[Stored data]
□ □ □ □

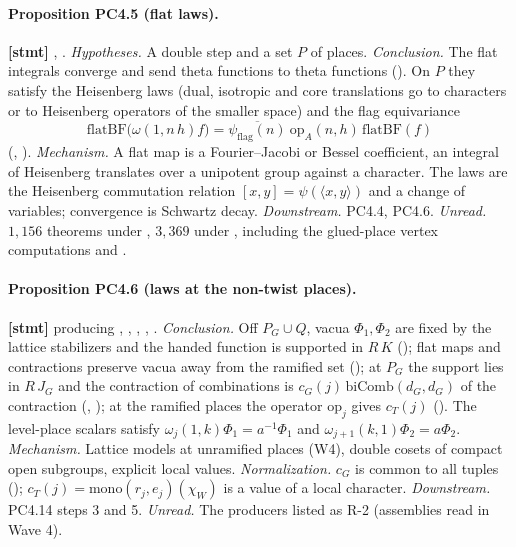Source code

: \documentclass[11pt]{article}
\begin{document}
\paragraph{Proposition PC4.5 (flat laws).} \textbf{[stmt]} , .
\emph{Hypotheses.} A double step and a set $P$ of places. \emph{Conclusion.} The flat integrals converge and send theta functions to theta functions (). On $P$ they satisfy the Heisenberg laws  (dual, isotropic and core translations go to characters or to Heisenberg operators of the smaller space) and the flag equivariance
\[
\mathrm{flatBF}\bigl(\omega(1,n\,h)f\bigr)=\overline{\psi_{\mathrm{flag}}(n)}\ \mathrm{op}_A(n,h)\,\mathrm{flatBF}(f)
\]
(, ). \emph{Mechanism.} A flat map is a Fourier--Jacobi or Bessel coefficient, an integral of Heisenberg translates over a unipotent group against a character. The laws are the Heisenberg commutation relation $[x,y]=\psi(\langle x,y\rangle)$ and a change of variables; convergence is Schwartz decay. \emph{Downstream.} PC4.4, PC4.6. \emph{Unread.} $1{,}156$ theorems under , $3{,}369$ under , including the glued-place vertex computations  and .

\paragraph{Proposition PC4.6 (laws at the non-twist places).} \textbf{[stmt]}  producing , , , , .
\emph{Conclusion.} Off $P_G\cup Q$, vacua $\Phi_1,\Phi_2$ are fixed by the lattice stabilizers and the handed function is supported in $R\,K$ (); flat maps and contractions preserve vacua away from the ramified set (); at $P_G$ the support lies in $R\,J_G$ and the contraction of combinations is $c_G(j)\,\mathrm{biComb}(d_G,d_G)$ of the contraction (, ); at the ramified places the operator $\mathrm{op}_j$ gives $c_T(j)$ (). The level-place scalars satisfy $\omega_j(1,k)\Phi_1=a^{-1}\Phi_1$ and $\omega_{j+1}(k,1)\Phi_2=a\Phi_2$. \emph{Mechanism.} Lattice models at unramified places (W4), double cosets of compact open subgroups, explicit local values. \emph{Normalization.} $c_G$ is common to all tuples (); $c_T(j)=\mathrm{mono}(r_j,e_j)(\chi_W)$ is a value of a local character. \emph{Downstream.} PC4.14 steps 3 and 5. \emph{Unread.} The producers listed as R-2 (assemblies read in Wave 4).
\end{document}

□ □ □ □

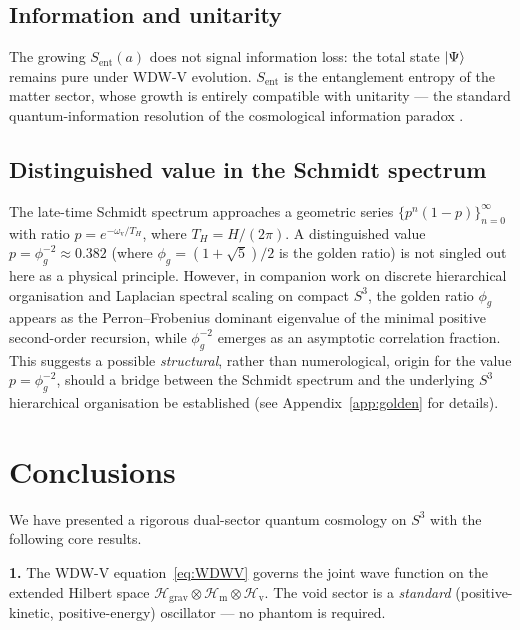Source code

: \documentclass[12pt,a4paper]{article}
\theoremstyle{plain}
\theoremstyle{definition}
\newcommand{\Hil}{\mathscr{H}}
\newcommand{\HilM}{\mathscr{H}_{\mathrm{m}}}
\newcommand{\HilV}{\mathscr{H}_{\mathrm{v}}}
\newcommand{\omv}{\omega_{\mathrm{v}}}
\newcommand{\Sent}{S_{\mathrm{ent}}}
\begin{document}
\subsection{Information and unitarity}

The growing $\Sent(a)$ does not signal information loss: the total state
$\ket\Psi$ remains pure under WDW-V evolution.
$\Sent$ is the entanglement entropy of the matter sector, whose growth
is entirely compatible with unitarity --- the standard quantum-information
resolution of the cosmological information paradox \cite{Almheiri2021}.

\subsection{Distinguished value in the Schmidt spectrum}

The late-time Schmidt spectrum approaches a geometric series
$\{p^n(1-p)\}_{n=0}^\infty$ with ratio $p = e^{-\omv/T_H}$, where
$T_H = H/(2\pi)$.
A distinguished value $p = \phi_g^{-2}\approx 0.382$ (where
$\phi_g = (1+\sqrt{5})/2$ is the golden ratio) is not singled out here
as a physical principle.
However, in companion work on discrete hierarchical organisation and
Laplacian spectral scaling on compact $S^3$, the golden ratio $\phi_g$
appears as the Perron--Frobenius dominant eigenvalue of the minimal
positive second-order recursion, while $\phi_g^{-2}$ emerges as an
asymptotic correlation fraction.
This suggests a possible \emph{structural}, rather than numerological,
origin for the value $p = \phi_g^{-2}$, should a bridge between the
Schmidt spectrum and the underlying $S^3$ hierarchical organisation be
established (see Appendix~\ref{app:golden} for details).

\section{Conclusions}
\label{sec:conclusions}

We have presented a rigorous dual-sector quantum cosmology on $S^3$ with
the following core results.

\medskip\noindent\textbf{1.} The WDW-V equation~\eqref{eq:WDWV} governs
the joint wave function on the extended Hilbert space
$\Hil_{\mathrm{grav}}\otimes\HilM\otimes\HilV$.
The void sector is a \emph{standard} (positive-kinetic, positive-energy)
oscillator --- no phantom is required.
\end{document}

□ □ □ □

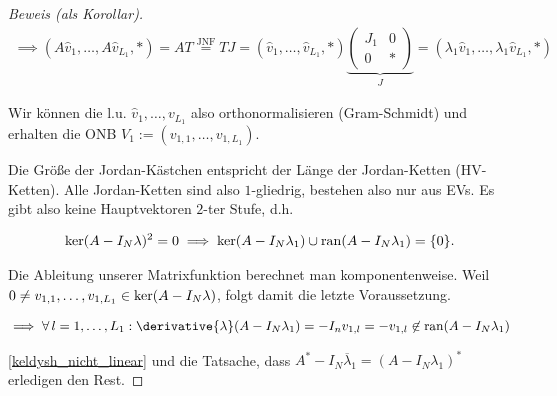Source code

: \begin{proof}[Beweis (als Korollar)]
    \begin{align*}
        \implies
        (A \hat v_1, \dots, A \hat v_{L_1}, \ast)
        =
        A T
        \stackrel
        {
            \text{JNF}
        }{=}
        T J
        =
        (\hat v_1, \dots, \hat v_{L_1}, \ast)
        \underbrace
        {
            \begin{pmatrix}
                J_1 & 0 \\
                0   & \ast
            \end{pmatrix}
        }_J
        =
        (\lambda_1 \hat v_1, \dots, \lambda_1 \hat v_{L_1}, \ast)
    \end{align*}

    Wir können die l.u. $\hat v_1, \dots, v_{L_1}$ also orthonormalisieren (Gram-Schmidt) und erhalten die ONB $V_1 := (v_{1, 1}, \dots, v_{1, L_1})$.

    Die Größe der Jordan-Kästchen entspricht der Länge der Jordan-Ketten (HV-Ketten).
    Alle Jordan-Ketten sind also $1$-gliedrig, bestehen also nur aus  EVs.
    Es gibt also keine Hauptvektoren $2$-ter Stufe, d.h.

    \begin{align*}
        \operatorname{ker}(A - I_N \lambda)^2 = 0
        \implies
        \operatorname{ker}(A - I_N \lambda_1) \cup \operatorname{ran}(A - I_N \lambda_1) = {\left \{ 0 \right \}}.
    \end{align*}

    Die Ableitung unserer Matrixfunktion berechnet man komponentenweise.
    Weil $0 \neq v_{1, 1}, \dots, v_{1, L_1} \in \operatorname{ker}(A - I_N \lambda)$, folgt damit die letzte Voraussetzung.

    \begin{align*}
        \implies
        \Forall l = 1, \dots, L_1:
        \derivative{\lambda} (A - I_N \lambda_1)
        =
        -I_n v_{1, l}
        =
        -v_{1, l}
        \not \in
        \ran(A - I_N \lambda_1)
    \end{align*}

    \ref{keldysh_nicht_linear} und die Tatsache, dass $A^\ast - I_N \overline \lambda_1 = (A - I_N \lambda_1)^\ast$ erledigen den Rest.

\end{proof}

□ □ □ □

REQUIRED ACTION
Scan the data above for the string "flag". Copy every line in which it appears.

RESULT
\emph{Hypotheses.} A double step and a set $P$ of places. \emph{Conclusion.} The flat integrals converge and send theta functions to theta functions (). On $P$ they satisfy the Heisenberg laws  (dual, isotropic and core translations go to characters or to Heisenberg operators of the smaller space) and the flag equivariance
\mathrm{flatBF}\bigl(\omega(1,n\,h)f\bigr)=\overline{\psi_{\mathrm{flag}}(n)}\ \mathrm{op}_A(n,h)\,\mathrm{flatBF}(f)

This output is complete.